* Goal of the exercise: When a line below contains the string "title", show that line.
+++ Input material +++
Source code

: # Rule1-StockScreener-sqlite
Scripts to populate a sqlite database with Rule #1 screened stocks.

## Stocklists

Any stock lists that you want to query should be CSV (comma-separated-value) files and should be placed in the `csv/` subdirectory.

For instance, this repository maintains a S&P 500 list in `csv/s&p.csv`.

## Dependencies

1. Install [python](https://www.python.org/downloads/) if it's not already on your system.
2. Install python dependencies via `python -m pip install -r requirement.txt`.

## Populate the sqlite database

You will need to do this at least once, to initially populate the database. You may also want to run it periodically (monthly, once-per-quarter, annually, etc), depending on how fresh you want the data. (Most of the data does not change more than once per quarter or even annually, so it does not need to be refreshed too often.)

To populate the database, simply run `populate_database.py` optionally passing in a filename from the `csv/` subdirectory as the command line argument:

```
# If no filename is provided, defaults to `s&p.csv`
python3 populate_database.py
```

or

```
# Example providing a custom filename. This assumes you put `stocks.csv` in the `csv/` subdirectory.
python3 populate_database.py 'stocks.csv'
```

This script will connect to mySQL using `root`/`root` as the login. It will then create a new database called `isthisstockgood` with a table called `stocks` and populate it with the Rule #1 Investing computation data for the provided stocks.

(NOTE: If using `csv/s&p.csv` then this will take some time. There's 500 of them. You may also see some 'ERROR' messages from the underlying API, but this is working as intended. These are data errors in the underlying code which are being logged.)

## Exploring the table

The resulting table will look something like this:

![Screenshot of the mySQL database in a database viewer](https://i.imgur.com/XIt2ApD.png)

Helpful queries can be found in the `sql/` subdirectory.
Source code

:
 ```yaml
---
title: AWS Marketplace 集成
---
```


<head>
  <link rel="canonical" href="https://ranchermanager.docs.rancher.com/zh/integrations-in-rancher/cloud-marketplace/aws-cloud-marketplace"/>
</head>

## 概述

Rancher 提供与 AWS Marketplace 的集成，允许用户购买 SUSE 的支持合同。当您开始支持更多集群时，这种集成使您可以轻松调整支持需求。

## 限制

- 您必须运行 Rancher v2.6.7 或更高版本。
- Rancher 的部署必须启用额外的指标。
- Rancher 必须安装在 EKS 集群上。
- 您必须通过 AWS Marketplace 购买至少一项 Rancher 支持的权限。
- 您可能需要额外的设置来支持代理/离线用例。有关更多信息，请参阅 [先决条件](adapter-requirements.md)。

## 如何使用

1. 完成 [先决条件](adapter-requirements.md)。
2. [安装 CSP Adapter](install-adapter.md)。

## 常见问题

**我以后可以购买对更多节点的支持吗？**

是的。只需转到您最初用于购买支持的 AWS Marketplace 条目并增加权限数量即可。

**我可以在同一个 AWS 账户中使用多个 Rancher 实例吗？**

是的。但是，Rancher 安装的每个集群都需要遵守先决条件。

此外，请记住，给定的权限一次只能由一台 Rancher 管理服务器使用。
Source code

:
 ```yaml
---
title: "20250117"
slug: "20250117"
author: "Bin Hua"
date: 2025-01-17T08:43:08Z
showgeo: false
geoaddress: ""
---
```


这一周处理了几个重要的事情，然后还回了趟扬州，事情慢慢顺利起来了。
+++
* Solution to the problem:
title: AWS Marketplace 集成
title: "20250117"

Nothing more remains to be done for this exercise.